FOR IMMEDIATE RELEASE:
August 27, 2008


CONTACT:
Molly Tarantino, Public Affairs
mtaranti@wellesley.edu
781-283-2901


WELLESLEY, Mass. — The first exhibit of the Jewett Art Gallery features the arrival of new art department faculty Clara Lieu, Daniela Rivera, David T. Olsen, Andrew Mowbray and Christine Rogers, as well as departing staff Jim Turbert.

The exhibit, “Arrivals/Departure,” will be on display from Monday, Sept. 1, through Sunday, Sept. 28, in the Jewett Art Gallery. An opening reception will be held Wednesday, Sept. 3, from 4:30 – 6 pm.

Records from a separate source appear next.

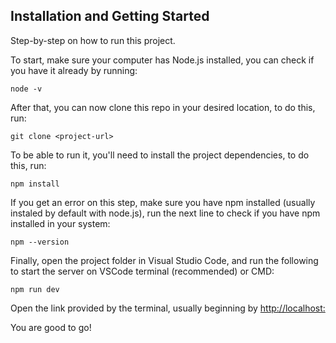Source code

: ## Installation and Getting Started

Step-by-step on how to run this project.

To start, make sure your computer has Node.js installed, you can check if you have it already by running:

```
node -v
```

After that, you can now clone this repo in your desired location, to do this, run:

```
git clone <project-url>
```

To be able to run it, you'll need to install the project dependencies, to do this, run:

```
npm install
```

If you get an error on this step, make sure you have npm installed (usually instaled by default with node.js), run the next line to check if you have npm installed in your system:

```
npm --version
```

Finally, open the project folder in Visual Studio Code, and run the following to start the server on VSCode terminal (recommended) or CMD:

```
npm run dev
```


Open the link provided by the terminal, usually beginning by [http://localhost:](http://localhost:)

You are good to go!
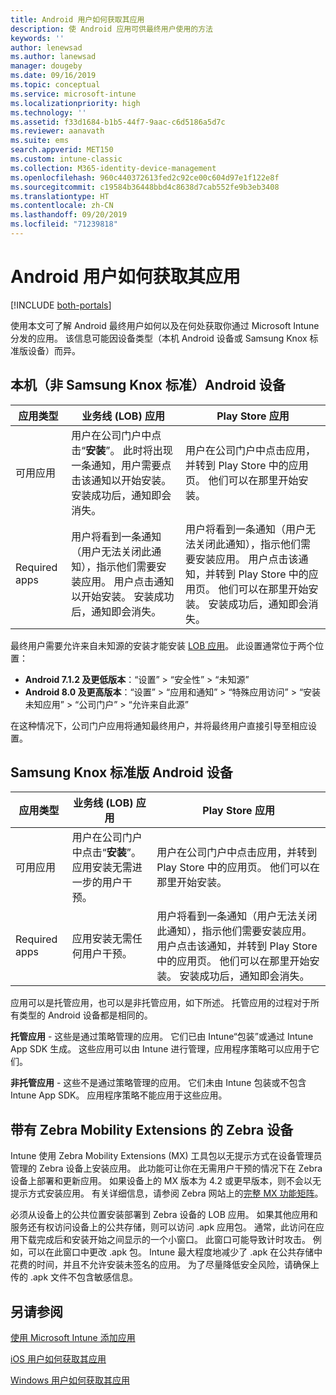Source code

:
 ```yaml
---
title: Android 用户如何获取其应用
description: 使 Android 应用可供最终用户使用的方法
keywords: ''
author: lenewsad
ms.author: lanewsad
manager: dougeby
ms.date: 09/16/2019
ms.topic: conceptual
ms.service: microsoft-intune
ms.localizationpriority: high
ms.technology: ''
ms.assetid: f33d1684-b1b5-44f7-9aac-c6d5186a5d7c
ms.reviewer: aanavath
ms.suite: ems
search.appverid: MET150
ms.custom: intune-classic
ms.collection: M365-identity-device-management
ms.openlocfilehash: 960c440372613fed2c92ce00c604d97e1f122e8f
ms.sourcegitcommit: c19584b36448bbd4c8638d7cab552fe9b3eb3408
ms.translationtype: HT
ms.contentlocale: zh-CN
ms.lasthandoff: 09/20/2019
ms.locfileid: "71239818"
---
```

# <a name="how-your-android-users-get-their-apps"></a>Android 用户如何获取其应用

[!INCLUDE [both-portals](./includes/note-for-both-portals.md)]

使用本文可了解 Android 最终用户如何以及在何处获取你通过 Microsoft Intune 分发的应用。 该信息可能因设备类型（本机 Android 设备或 Samsung Knox 标准版设备）而异。

## <a name="native-non-samsung-knox-standard-android-devices"></a>本机（非 Samsung Knox 标准）Android 设备

| 应用类型 | 业务线 (LOB) 应用 | Play Store 应用  |
| ------------- |-------------| -----|
| 可用应用      | 用户在公司门户中点击“**安装**”。 此时将出现一条通知，用户需要点击该通知以开始安装。 安装成功后，通知即会消失。 | 用户在公司门户中点击应用，并转到 Play Store 中的应用页。 他们可以在那里开始安装。|
| Required apps      | 用户将看到一条通知（用户无法关闭此通知），指示他们需要安装应用。 用户点击通知以开始安装。 安装成功后，通知即会消失。    | 用户将看到一条通知（用户无法关闭此通知），指示他们需要安装应用。 用户点击该通知，并转到 Play Store 中的应用页。 他们可以在那里开始安装。 安装成功后，通知即会消失。 |

最终用户需要允许来自未知源的安装才能安装 [LOB 应用](lob-apps-android.md)。 此设置通常位于两个位置：

* **Android 7.1.2 及更低版本**：“设置” > “安全性” > “未知源”
* **Android 8.0 及更高版本**：“设置” > “应用和通知” > “特殊应用访问” > “安装未知应用” > “公司门户” > “允许来自此源”

在这种情况下，公司门户应用将通知最终用户，并将最终用户直接引导至相应设置。 

## <a name="samsung-knox-standard-android-devices"></a>Samsung Knox 标准版 Android 设备

| 应用类型 | 业务线 (LOB) 应用 | Play Store 应用  |
| ------------- |-------------| -----|
| 可用应用      | 用户在公司门户中点击“**安装**”。 应用安装无需进一步的用户干预。 | 用户在公司门户中点击应用，并转到 Play Store 中的应用页。 他们可以在那里开始安装。|
| Required apps      | 应用安装无需任何用户干预。    | 用户将看到一条通知（用户无法关闭此通知），指示他们需要安装应用。 用户点击该通知，并转到 Play Store 中的应用页。 他们可以在那里开始安装。 安装成功后，通知即会消失。 |

应用可以是托管应用，也可以是非托管应用，如下所述。 托管应用的过程对于所有类型的 Android 设备都是相同的。

**托管应用** - 这些是通过策略管理的应用。 它们已由 Intune“包装”或通过 Intune App SDK 生成。 这些应用可以由 Intune 进行管理，应用程序策略可以应用于它们。

**非托管应用** - 这些不是通过策略管理的应用。 它们未由 Intune 包装或不包含 Intune App SDK。 应用程序策略不能应用于这些应用。

## <a name="zebra-devices-with-zebra-mobility-extensions"></a>带有 Zebra Mobility Extensions 的 Zebra 设备

Intune 使用 Zebra Mobility Extensions (MX) 工具包以无提示方式在设备管理员管理的 Zebra 设备上安装应用。 此功能可让你在无需用户干预的情况下在 Zebra 设备上部署和更新应用。 如果设备上的 MX 版本为 4.2 或更早版本，则不会以无提示方式安装应用。 有关详细信息，请参阅 Zebra 网站上的[完整 MX 功能矩阵](http://techdocs.zebra.com/mx/compatibility/)。

必须从设备上的公共位置安装部署到 Zebra 设备的 LOB 应用。 如果其他应用和服务还有权访问设备上的公共存储，则可以访问 .apk 应用包。 通常，此访问在应用下载完成后和安装开始之间显示的一个小窗口。 此窗口可能导致计时攻击。 例如，可以在此窗口中更改 .apk 包。 Intune 最大程度地减少了 .apk 在公共存储中花费的时间，并且不允许安装未签名的应用。 为了尽量降低安全风险，请确保上传的 .apk 文件不包含敏感信息。

## <a name="see-also"></a>另请参阅

[使用 Microsoft Intune 添加应用](apps-add.md)

[iOS 用户如何获取其应用](end-user-apps-ios.md)

[Windows 用户如何获取其应用](end-user-apps-windows.md)
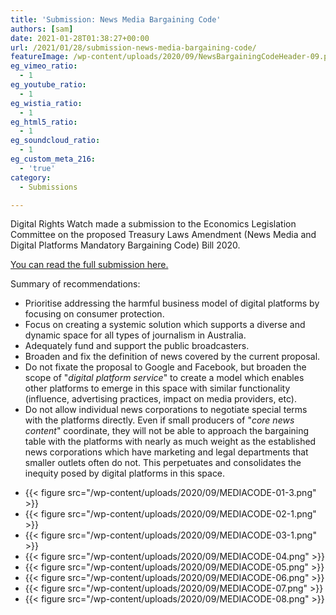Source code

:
 ```yaml
---
title: 'Submission: News Media Bargaining Code'
authors: [sam]
date: 2021-01-28T01:38:27+00:00
url: /2021/01/28/submission-news-media-bargaining-code/
featureImage: /wp-content/uploads/2020/09/NewsBargainingCodeHeader-09.png
eg_vimeo_ratio:
  - 1
eg_youtube_ratio:
  - 1
eg_wistia_ratio:
  - 1
eg_html5_ratio:
  - 1
eg_soundcloud_ratio:
  - 1
eg_custom_meta_216:
  - 'true'
category:
  - Submissions

---
```

Digital Rights Watch made a submission to the Economics Legislation Committee on the proposed Treasury Laws Amendment (News Media and Digital Platforms Mandatory Bargaining Code) Bill 2020.

[You can read the full submission here.][1]

Summary of recommendations:

  * Prioritise addressing the harmful business model of digital platforms by focusing on consumer protection.​
  * Focus on creating a systemic solution which supports a diverse and dynamic space for all types of journalism in Australia.​
  * Adequately fund and support the public broadcasters.​
  * Broaden and fix the definition of news covered by the current proposal.
  * Do not fixate the proposal to Google and Facebook, but broaden the scope of "​_digital platform service_​" to create a model which enables other platforms to emerge in this space with similar functionality (influence, advertising practices, impact on media providers, etc).
  * Do not allow individual news corporations to negotiate special terms with the platforms directly. Even if small producers of "​_core news content_"​ coordinate, they will not be able to approach the bargaining table with the platforms with nearly as much weight as the established news corporations which have marketing and legal departments that smaller outlets often do not. This perpetuates and consolidates the inequity posed by digital platforms in this space.<figure class="wp-block-gallery columns-3 is-cropped wp-block-gallery-10 is-layout-flex wp-block-gallery-is-layout-flex">

<ul class="blocks-gallery-grid">
  <li class="blocks-gallery-item">
{{< figure src="/wp-content/uploads/2020/09/MEDIACODE-01-3.png" >}}
  </li>
  <li class="blocks-gallery-item">
{{< figure src="/wp-content/uploads/2020/09/MEDIACODE-02-1.png" >}}
  </li>
  <li class="blocks-gallery-item">
{{< figure src="/wp-content/uploads/2020/09/MEDIACODE-03-1.png" >}}
  </li>
  <li class="blocks-gallery-item">
{{< figure src="/wp-content/uploads/2020/09/MEDIACODE-04.png" >}}
  </li>
  <li class="blocks-gallery-item">
{{< figure src="/wp-content/uploads/2020/09/MEDIACODE-05.png" >}}
  </li>
  <li class="blocks-gallery-item">
{{< figure src="/wp-content/uploads/2020/09/MEDIACODE-06.png" >}}
  </li>
  <li class="blocks-gallery-item">
{{< figure src="/wp-content/uploads/2020/09/MEDIACODE-07.png" >}}
  </li>
  <li class="blocks-gallery-item">
{{< figure src="/wp-content/uploads/2020/09/MEDIACODE-08.png" >}}
  </li>
</ul></figure>

 [1]: /wp-content/uploads/2021/01/Submission-to-Econ_-Treasury-Laws-Amendment-News-Media-and-Digital-Platforms-Mandatory-Bargaining-Code-Bill-2020-January-2021.pdf
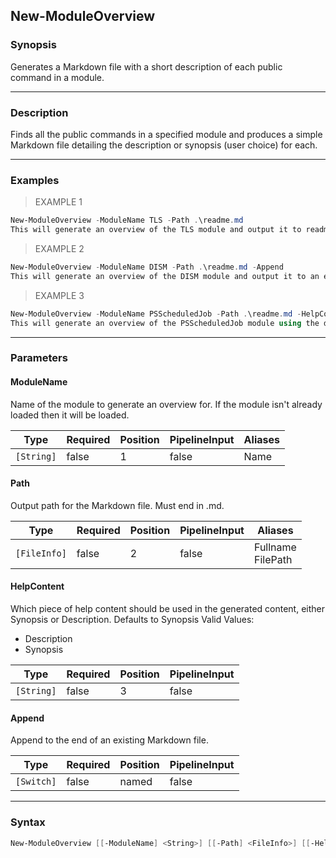 New-ModuleOverview
------------------

### Synopsis
Generates a Markdown file with a short description of each public command in a module.

---

### Description

Finds all the public commands in a specified module and produces a simple Markdown file detailing the description or synopsis (user choice) for each.

---

### Examples
> EXAMPLE 1

```PowerShell
New-ModuleOverview -ModuleName TLS -Path .\readme.md
This will generate an overview of the TLS module and output it to readme.md in the current directory.
```
> EXAMPLE 2

```PowerShell
New-ModuleOverview -ModuleName DISM -Path .\readme.md -Append
This will generate an overview of the DISM module and output it to an existing readme.md in the current directory.
```
> EXAMPLE 3

```PowerShell
New-ModuleOverview -ModuleName PSScheduledJob -Path .\readme.md -HelpContent Description
This will generate an overview of the PSScheduledJob module using the description from each help comment and output it to readme.md in the current directory.
```

---

### Parameters
#### **ModuleName**
Name of the module to generate an overview for. If the module isn't already loaded then it will be loaded.

|Type      |Required|Position|PipelineInput|Aliases|
|----------|--------|--------|-------------|-------|
|`[String]`|false   |1       |false        |Name   |

#### **Path**
Output path for the Markdown file. Must end in .md.

|Type        |Required|Position|PipelineInput|Aliases              |
|------------|--------|--------|-------------|---------------------|
|`[FileInfo]`|false   |2       |false        |Fullname<br/>FilePath|

#### **HelpContent**
Which piece of help content should be used in the generated content, either Synopsis or Description. Defaults to Synopsis
Valid Values:

* Description
* Synopsis

|Type      |Required|Position|PipelineInput|
|----------|--------|--------|-------------|
|`[String]`|false   |3       |false        |

#### **Append**
Append to the end of an existing Markdown file.

|Type      |Required|Position|PipelineInput|
|----------|--------|--------|-------------|
|`[Switch]`|false   |named   |false        |

---

### Syntax
```PowerShell
New-ModuleOverview [[-ModuleName] <String>] [[-Path] <FileInfo>] [[-HelpContent] <String>] [-Append] [<CommonParameters>]
```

“The exhibition will feature a diverse selection of works including photography, digital media, printmaking, drawing, sculpture and more,” said Clara Lieu, gallery director and a visiting lecturer in drawing and design.

For more information, call  (781) 283-2042.

 

More on the artists:

Clara Lieu is a visiting lecturer in drawing and design, and is also the gallery director of the Jewett Art Gallery. In her work she visually represents the experience of loneliness as being unseen, unknown and lost within a group of others. Her works in the exhibition include crayon drawings on sheets of transparent Dura-Lar which reference her figure sculptures.

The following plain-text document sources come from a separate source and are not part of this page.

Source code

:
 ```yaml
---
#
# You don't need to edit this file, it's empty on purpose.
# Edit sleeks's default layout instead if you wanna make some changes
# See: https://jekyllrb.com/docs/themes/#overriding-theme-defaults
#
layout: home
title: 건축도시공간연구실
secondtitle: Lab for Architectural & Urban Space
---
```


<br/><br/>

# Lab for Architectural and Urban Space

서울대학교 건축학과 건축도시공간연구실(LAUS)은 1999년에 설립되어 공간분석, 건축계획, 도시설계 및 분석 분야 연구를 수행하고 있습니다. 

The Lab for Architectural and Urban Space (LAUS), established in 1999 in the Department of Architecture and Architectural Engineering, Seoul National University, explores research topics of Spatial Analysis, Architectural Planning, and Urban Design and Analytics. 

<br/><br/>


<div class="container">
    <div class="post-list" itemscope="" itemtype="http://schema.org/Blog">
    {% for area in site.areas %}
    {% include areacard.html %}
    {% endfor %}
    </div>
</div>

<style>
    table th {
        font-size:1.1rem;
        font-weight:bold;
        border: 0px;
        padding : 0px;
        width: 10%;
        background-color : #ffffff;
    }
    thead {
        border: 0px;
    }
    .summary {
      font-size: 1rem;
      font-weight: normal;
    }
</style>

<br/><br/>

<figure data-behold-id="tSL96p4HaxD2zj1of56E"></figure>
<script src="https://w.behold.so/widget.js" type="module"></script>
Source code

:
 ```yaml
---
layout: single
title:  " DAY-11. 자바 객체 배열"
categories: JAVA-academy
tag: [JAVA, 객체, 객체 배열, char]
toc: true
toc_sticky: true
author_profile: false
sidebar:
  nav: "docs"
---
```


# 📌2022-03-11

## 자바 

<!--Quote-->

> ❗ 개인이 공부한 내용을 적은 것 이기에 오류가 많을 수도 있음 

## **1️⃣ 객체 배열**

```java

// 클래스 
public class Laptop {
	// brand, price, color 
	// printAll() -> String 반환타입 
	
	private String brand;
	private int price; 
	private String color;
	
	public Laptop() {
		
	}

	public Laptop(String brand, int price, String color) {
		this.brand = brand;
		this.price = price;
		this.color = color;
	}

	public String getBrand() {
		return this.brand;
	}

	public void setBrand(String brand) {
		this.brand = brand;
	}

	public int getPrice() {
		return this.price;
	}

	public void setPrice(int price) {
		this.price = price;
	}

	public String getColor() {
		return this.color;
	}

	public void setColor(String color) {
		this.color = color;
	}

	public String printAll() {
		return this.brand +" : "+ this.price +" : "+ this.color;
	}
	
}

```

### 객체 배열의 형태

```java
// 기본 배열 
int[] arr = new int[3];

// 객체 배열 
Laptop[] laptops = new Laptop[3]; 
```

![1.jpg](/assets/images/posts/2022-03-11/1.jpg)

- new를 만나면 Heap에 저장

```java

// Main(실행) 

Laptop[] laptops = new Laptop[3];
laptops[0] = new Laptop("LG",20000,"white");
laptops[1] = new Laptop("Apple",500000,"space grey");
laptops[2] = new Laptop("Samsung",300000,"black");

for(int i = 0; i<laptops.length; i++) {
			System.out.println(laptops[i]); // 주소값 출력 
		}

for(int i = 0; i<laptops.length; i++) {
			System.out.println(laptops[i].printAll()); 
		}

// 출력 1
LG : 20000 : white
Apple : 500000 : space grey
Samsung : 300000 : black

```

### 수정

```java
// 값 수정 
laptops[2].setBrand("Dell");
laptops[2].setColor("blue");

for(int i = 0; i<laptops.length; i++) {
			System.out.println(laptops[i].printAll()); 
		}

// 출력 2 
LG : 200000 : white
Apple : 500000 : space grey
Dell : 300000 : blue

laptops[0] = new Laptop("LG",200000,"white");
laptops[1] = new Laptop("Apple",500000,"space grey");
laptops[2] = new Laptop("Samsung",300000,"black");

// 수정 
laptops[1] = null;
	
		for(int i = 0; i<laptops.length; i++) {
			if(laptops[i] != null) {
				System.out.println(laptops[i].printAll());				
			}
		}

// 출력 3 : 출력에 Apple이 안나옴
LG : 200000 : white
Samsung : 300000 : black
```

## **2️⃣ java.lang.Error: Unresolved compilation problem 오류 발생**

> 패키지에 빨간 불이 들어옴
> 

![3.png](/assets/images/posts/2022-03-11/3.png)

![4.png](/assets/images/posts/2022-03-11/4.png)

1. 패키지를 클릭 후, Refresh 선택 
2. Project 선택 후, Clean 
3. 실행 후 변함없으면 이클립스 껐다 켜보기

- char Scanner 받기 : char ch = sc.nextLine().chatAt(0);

Andrew Mowbray, a visiting lecturer in sculpture, questions both past and current paradigms of masculinity. The works featured in this exhibition places Tyvek, an industrial, masculine material, within the context of quilting, an art form which has typically been viewed as a feminine craft.

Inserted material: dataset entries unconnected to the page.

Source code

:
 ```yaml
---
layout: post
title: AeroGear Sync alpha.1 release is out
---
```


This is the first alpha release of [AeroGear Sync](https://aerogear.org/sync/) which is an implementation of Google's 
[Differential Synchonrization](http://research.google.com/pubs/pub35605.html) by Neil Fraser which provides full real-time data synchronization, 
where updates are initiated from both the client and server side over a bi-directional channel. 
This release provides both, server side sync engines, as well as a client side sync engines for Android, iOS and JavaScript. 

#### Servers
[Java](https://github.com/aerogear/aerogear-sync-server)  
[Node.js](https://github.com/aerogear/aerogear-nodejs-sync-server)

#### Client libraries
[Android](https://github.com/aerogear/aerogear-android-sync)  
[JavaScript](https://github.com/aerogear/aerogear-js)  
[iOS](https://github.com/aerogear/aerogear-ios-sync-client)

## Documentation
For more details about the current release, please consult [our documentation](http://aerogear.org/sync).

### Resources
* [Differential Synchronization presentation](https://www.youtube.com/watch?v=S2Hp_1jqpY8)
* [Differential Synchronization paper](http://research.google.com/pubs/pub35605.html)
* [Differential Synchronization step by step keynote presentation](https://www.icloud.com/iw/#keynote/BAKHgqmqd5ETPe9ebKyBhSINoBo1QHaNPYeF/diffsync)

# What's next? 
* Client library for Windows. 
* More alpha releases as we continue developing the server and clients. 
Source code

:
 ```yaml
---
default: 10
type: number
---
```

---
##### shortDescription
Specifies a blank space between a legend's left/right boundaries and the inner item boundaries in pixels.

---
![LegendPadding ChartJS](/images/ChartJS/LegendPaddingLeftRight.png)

David T. Olsen is a visiting assistant professor in media arts. His work explores the relationship between science and art and the emotional and physical impact art can have on the audience. His work in this exhibition is comprised of colorful mixed media drawings which are scanned digitally and recreated into large scale environments.

Daniela Rivera, an assistant professor in drawing and painting, creates spacial utiliarian paintings on three-dimensional structures and settings. Conceptually, her works deal with different kinds of spaces: disciplinary, temporary, representation and physical space.

Christine Rogers is a visiting lecturer in photography. Her photographs in the exhibition are from a family road trip she embarked upon by herself, intended as a means of understanding her own history. In her work, she breaks apart and reassembles American ideals of religion and family.

Jim Turbert is a media specialist. He is a photographer who is a serial self-portraitist, whose portraits concern the perceived expectations that his family had for him in contrast to the reality of his life today.

Since 1875, Wellesley College has been a leader in providing an excellent liberal arts education for women who will make a difference in the world. Its 500-acre campus near Boston is home to 2,300 undergraduate students from all 50 states and 68 countries.